Tak, jak nękanie pracownika przez szefa nazywa się mobbingiem, tak dręczenie jednego ucznia przez drugiego nazywa się bullyingiem. Można by powiedzieć że jest to jedno i to samo, ale nie możemy, gdyż między nimi są ogromne różnice. Owszem, mają wiele wspólnego, ale ofiary i sprawcy w obu zjawiskach różnią się od siebie, chociażby wiekiem czy statusem.
Typowy bullying to dręczenie ucznia przez ucznia. Oczywiście zdarza się, że to uczniowie terroryzują nauczyciela. Jednym z takich głośnych zdarzeń było m.in. zakładanie śmietnika na głowę nauczycielowi w jednej z toruńskich szkół budowlanych. Zdarza się też w drugą stronę – nauczyciele dręczą uczniów. Przypomina mi się tutaj sytuacja ze szkoły w Wilkowisku, gdzie nauczycielka zmuszała uczniów do karnych ćwiczeń i bicia się nawzajem po pośladkach za np. brak przygotowania do lekcji.
Przypadków kiedy uczeń dręczy ucznia jest wiele. Można podejrzewać, że o większości z nich nawet nie wiemy. Na jaw wychodzą zwykle te najbardziej brutalne i przerażające, niekiedy kończące się samobójstwem. Nawet dzisiaj słyszałem w radiu informację o tym, że uczniowie w lubelskim gimnazjum grozili koledze śmiercią i zaatakowali go nożem. Okazało się przy tym wszystkim, że nauczycielka wiedziała o zjawisku bullyingu. Napastnicy krzyczeli, że jeśli ich ofiara komuś się poskarży, to go dorwą i zabiją. Przestraszony 13-latek nie powiedział o napadzie nawet rodzicom. Aż nasuwa się pytanie: co tu się wyprawia?
Przede wszystkim należy pamiętać, że ofiarą dręczenia może być każde dziecko! Oczywiście są pewne cechy, które zwiększają prawdopodobieństwo takiego zdarzenia. Największym z nich jest „inność” danej osoby. Może to być kwestia narodowa, religijna, budowa fizyczna i osobowość. Owszem, nie ma dwóch identycznych osób na świecie, ale uczniowie potrafią tę „inność” wykorzystać jako pretekst do znęcania się.
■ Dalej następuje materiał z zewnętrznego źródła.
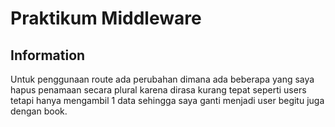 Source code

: # Praktikum Middleware

## Information

Untuk penggunaan route ada perubahan dimana ada beberapa yang saya hapus penamaan secara plural karena dirasa kurang tepat seperti users tetapi hanya mengambil 1 data sehingga saya ganti menjadi user begitu juga dengan book. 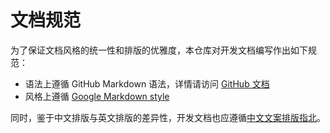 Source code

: # 文档规范

为了保证文档风格的统一性和排版的优雅度，本仓库对开发文档编写作出如下规范：

- 语法上遵循 GitHub Markdown 语法，详情请访问 [GitHub 文档](https://docs.github.com/zh/get-started/writing-on-github)
- 风格上遵循 [Google Markdown style](https://github.com/google/styleguide/blob/gh-pages/docguide/style.md)

同时，鉴于中文排版与英文排版的差异性，开发文档也应遵循[中文文案排版指北](https://lrita.github.io/wiki/chinese-copywriting-guidelines/)。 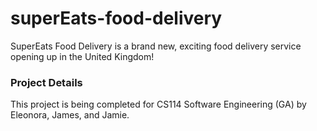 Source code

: # superEats-food-delivery

SuperEats Food Delivery is a brand new, exciting food delivery service opening up in the United Kingdom!

### Project Details

This project is being completed for CS114 Software Engineering (GA) by Eleonora, James, and Jamie. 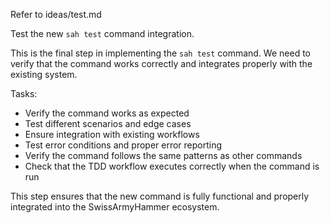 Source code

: Refer to ideas/test.md

Test the new `sah test` command integration.

This is the final step in implementing the `sah test` command. We need to verify that the command works correctly and integrates properly with the existing system.

Tasks:
- Verify the command works as expected
- Test different scenarios and edge cases
- Ensure integration with existing workflows
- Test error conditions and proper error reporting
- Verify the command follows the same patterns as other commands
- Check that the TDD workflow executes correctly when the command is run

This step ensures that the new command is fully functional and properly integrated into the SwissArmyHammer ecosystem. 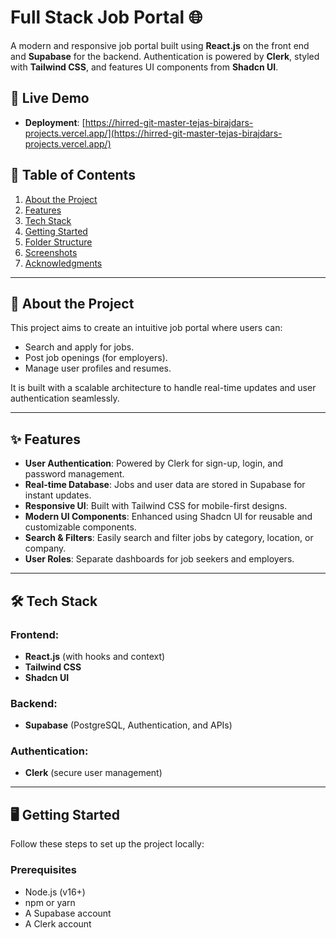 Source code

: # Full Stack Job Portal 🌐

A modern and responsive job portal built using **React.js** on the front end and **Supabase** for the backend. Authentication is powered by **Clerk**, styled with **Tailwind CSS**, and features UI components from **Shadcn UI**.

## 🚀 Live Demo
-  **Deployment**: [https://hirred-git-master-tejas-birajdars-projects.vercel.app/](https://hirred-git-master-tejas-birajdars-projects.vercel.app/)  


## 📖 Table of Contents
1. [About the Project](#about-the-project)
2. [Features](#features)
3. [Tech Stack](#tech-stack)
4. [Getting Started](#getting-started)
5. [Folder Structure](#folder-structure)
6. [Screenshots](#screenshots)
7. [Acknowledgments](#acknowledgments)

---

## 📝 About the Project

This project aims to create an intuitive job portal where users can:
- Search and apply for jobs.
- Post job openings (for employers).
- Manage user profiles and resumes.

It is built with a scalable architecture to handle real-time updates and user authentication seamlessly.

---

## ✨ Features

- **User Authentication**: Powered by Clerk for sign-up, login, and password management.
- **Real-time Database**: Jobs and user data are stored in Supabase for instant updates.
- **Responsive UI**: Built with Tailwind CSS for mobile-first designs.
- **Modern UI Components**: Enhanced using Shadcn UI for reusable and customizable components.
- **Search & Filters**: Easily search and filter jobs by category, location, or company.
- **User Roles**: Separate dashboards for job seekers and employers.

---

## 🛠️ Tech Stack

### Frontend:
- **React.js** (with hooks and context)
- **Tailwind CSS**
- **Shadcn UI**

### Backend:
- **Supabase** (PostgreSQL, Authentication, and APIs)

### Authentication:
- **Clerk** (secure user management)

---

## 🖥️ Getting Started

Follow these steps to set up the project locally:

### Prerequisites
- Node.js (v16+)
- npm or yarn
- A Supabase account
- A Clerk account


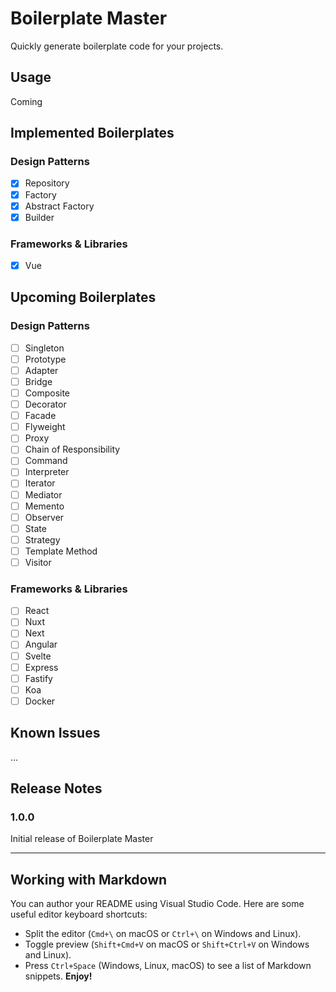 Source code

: # Boilerplate Master

Quickly generate boilerplate code for your projects.

## Usage

Coming

## Implemented Boilerplates

### Design Patterns

- [x] Repository
- [x] Factory
- [x] Abstract Factory
- [x] Builder

### Frameworks & Libraries

- [x] Vue

## Upcoming Boilerplates

### Design Patterns

- [ ] Singleton
- [ ] Prototype
- [ ] Adapter
- [ ] Bridge
- [ ] Composite
- [ ] Decorator
- [ ] Facade
- [ ] Flyweight
- [ ] Proxy
- [ ] Chain of Responsibility
- [ ] Command
- [ ] Interpreter
- [ ] Iterator
- [ ] Mediator
- [ ] Memento
- [ ] Observer
- [ ] State
- [ ] Strategy
- [ ] Template Method
- [ ] Visitor

### Frameworks & Libraries

- [ ] React
- [ ] Nuxt
- [ ] Next
- [ ] Angular
- [ ] Svelte
- [ ] Express
- [ ] Fastify
- [ ] Koa
- [ ] Docker

## Known Issues

...

## Release Notes

### 1.0.0

Initial release of Boilerplate Master

---

## Working with Markdown

You can author your README using Visual Studio Code. Here are some useful editor keyboard shortcuts:

- Split the editor (`Cmd+\` on macOS or `Ctrl+\` on Windows and Linux).
- Toggle preview (`Shift+Cmd+V` on macOS or `Shift+Ctrl+V` on Windows and Linux).
- Press `Ctrl+Space` (Windows, Linux, macOS) to see a list of Markdown snippets.
  **Enjoy!**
Temat oczywiście jest rozległy, jednak chcemy zwrócić uwagę na to, że ten problem występuje, a najczęściej właśnie w gimnazjach. Zastanawialiście się czasem, czy Wasze dziecko nie jest ofiarą dręczenia przez innych uczniów? Pamiętajmy, że dzieci nie zawsze wszystko mówią, czując się często winnymi za to co się dzieje. Codzienny pośpiech i brak czasu dla dzieci z pewnością nie ułatwia dobrego kontaktu, jednak należy zadbać o to, aby dzieci mogły czuć się bezpieczne i bez obaw uczęszczać do szkoły.